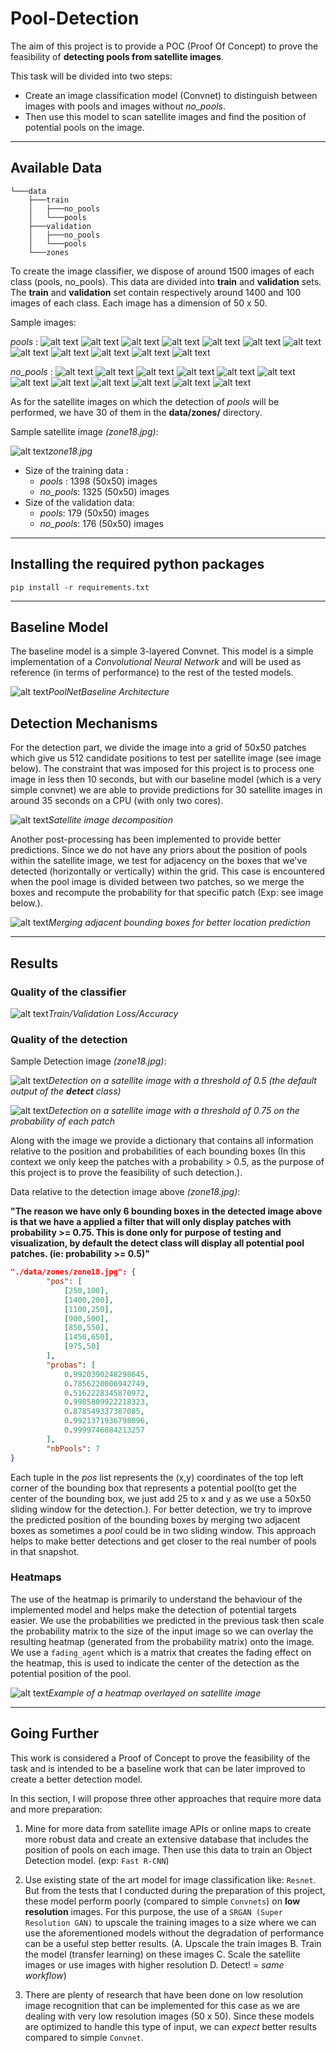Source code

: # Pool-Detection

The aim of this project is to provide a POC (Proof Of Concept) to prove the feasibility of **detecting pools from satellite images**.

This task will be divided into two steps:

- Create an image classification model (Convnet) to distinguish between images with pools and images without *no_pools*.
- Then use this model to scan satellite images and find the position of potential pools on the image.

***

## Available Data

```tree
└───data
    ├───train
    │   ├───no_pools
    │   └───pools
    ├───validation
    │   ├───no_pools
    │   └───pools
    └───zones
```

To create the image classifier, we dispose of around 1500 images of each class (pools, no_pools). This data are divided into **train** and **validation** sets. The **train** and **validation** set contain respectively around 1400 and 100 images of each class. Each image has a dimension of 50 x 50.

Sample images:

*pools* : ![alt text](./data/train/pools/img0.jpg) ![alt text](./data/train/pools/img23.jpg) ![alt text](./data/train/pools/img451.jpg) ![alt text](./data/train/pools/img151.jpg) ![alt text](./data/train/pools/img843.jpg) ![alt text](./data/train/pools/img1023.jpg) ![alt text](./data/train/pools/img109.jpg) ![alt text](./data/train/pools/img702.jpg) ![alt text](./data/train/pools/img999.jpg) ![alt text](./data/train/pools/img1123.jpg) ![alt text](./data/train/pools/img93.jpg) ![alt text](./data/train/pools/img782.jpg)

*no_pools* : ![alt text](./data/train/no_pools/img0.jpg) ![alt text](./data/train/no_pools/img23.jpg) ![alt text](./data/train/no_pools/img451.jpg) ![alt text](./data/train/no_pools/img151.jpg) ![alt text](./data/train/no_pools/img823.jpg) ![alt text](./data/train/no_pools/img102.jpg) ![alt text](./data/train/no_pools/img92.jpg) ![alt text](./data/train/no_pools/img702.jpg) ![alt text](./data/train/no_pools/img1333.jpg) ![alt text](./data/train/no_pools/img102.jpg) ![alt text](./data/train/no_pools/img192.jpg) ![alt text](./data/train/no_pools/img91.jpg)

As for the satellite images on which the detection of *pools* will be performed, we have 30 of them in the **data/zones/** directory.


Sample satellite image *(zone18.jpg)*:

![alt text](data/zones/zone18.jpg)*zone18.jpg*

- Size of the training data :
    - *pools* : 1398 (50x50) images
    - *no_pools*: 1325 (50x50) images
- Size of the validation data:
    - *pools*: 179 (50x50) images
    - *no_pools*: 176 (50x50) images

***

## Installing the required python packages

```console
pip install -r requirements.txt
```

***

## Baseline Model

The baseline model is a simple 3-layered Convnet. This model is a simple implementation of a *Convolutional Neural Network* and will be used as reference (in terms of performance) to the rest of the tested models.

![alt text](README/PoolNetBaseline_3.png)*PoolNetBaseline Architecture*

## Detection Mechanisms

For the detection part, we divide the image into a grid of 50x50 patches which give us 512 candidate positions to test per satellite image (see image below). The constraint that was imposed for this project is to process one image in less then 10 seconds, but with our baseline model (which is a very simple convnet) we are able to provide predictions for 30 satellite images in around 35 seconds on a CPU (with only two cores).

![alt text](README/decomp.png)*Satellite image decomposition*

Another post-processing has been implemented to provide better predictions. Since we do not have any priors about the position of pools within the satellite image, we test for adjacency on the boxes that we've detected (horizontally or vertically) within the grid. This case is encountered when the pool image is divided between two patches, so we merge the boxes and recompute the probability for that specific patch (Exp: see image below.).

![alt text](README/merging_adj.png)*Merging adjacent bounding boxes for better location prediction*
***

## Results

### Quality of the classifier

![alt text](README/acc_loss_history_3.png)*Train/Validation Loss/Accuracy*

### Quality of the detection

Sample Detection image *(zone18.jpg)*:

![alt text](README/pooldetection_th%3D0.5_zone18.jpg)*Detection on a satellite image with a threshold of 0.5 (the default output of the **detect** class)*

![alt text](README/pooldetection_th%3D0.75_zone18.jpg)*Detection on a satellite image with a threshold of 0.75 on the probability of each patch*

Along with the image we provide a dictionary that contains all information relative to the position and probabilities of each bounding boxes (In this context we only keep the patches with a probability > 0.5, as the purpose of this project is to prove the feasibility of such detection.).

Data relative to the detection image above *(zone18.jpg)*:

**"The reason we have only 6 bounding boxes in the detected image above is that we have a applied a filter that will only display patches with probability >= 0.75. This is done only for purpose of testing and visualization, by default the **detect** class will display all potential pool patches. (ie: probability >= 0.5)"**

```json
"./data/zones/zone18.jpg": {
        "pos": [
            [250,100],
            [1400,200],
            [1100,250],
            [900,500],
            [850,550],
            [1450,650],
            [975,50]
        ],
        "probas": [
            0.9920390248298645,
            0.7856220006942749,
            0.5162228345870972,
            0.9985809922218323,
            0.878549337387085,
            0.9921371936798096,
            0.9999746084213257
        ],
        "nbPools": 7
}
```

Each tuple in the *pos* list represents the (x,y) coordinates of the top left corner of the bounding box that represents a potential pool(to get the center of the bounding box, we just add 25 to x and y as we use a 50x50 sliding window for the detection.). For better detection, we try to improve the predicted position of the bounding boxes by merging two adjacent boxes as sometimes a *pool* could be in two sliding window. This approach helps to make better detections and get closer to the real number of pools in that snapshot.

### Heatmaps

The use of the heatmap is primarily to understand the behaviour of the implemented model and helps make the detection of potential targets easier. We use the probabilities we predicted in the previous task then scale the probability matrix to the size of the input image so we can overlay the resulting heatmap (generated from the probability matrix) onto the image. We use a ```fading_agent``` which is a matrix that creates the fading effect on the heatmap, this is used to indicate the center of the detection as the potential position of the pool.

![alt text](predictions/images/heatmaps/heatmap_zone18.jpg)*Example of a heatmap overlayed on satellite image*

***

## Going Further

This work is considered a Proof of Concept to prove the feasibility of the task and is intended to be a baseline work that can be later improved to create a better detection model.

In this section, I will propose three other approaches that require more data and more preparation:

1. Mine for more data from satellite image APIs or online maps to create more robust data and create an extensive database that includes the position of pools on each image. Then use this data to train an Object Detection model. (exp: ```Fast R-CNN```)

2. Use existing state of the art model for image classification like: ```Resnet```. But from the tests that I conducted during the preparation of this project, these model perform poorly (compared to simple ```Convnets```) on **low resolution** images. For this purpose, the use of a ```SRGAN (Super Resolution GAN)``` to upscale the training images to a size where we can use the aforementioned models without the degradation of performance can be a useful step better results. (A. Upscale the train images B. Train the model (transfer learning) on these images C. Scale the satellite images or use images with higher resolution D. Detect! = *same workflow*)

3. There are plenty of research that have been done on low resolution image recognition that can be implemented for this case as we are dealing with very low resolution images (50 x 50). Since these models are optimized to handle this type of input, we can *expect* better results compared to simple ```Convnet```.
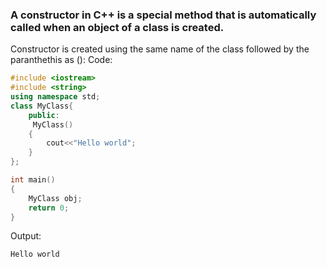 ### A constructor in C++ is a special method that is automatically called when an object of a class is created.
Constructor is created using the same name of the class followed by the paranthethis as ():
Code:
```c++
#include <iostream>
#include <string>
using namespace std;
class MyClass{
	public:
	 MyClass()
	{
		cout<<"Hello world";
	}
};

int main()
{
	MyClass obj;
	return 0;
}
```
Output:
```cmd
Hello world
```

----

→ **Task item**:
Using the listing above, pick out each line that contains the word "grid", then copy it.

→ **Final answer**:
For the detection part, we divide the image into a grid of 50x50 patches which give us 512 candidate positions to test per satellite image (see image below). The constraint that was imposed for this project is to process one image in less then 10 seconds, but with our baseline model (which is a very simple convnet) we are able to provide predictions for 30 satellite images in around 35 seconds on a CPU (with only two cores).
Another post-processing has been implemented to provide better predictions. Since we do not have any priors about the position of pools within the satellite image, we test for adjacency on the boxes that we've detected (horizontally or vertically) within the grid. This case is encountered when the pool image is divided between two patches, so we merge the boxes and recompute the probability for that specific patch (Exp: see image below.).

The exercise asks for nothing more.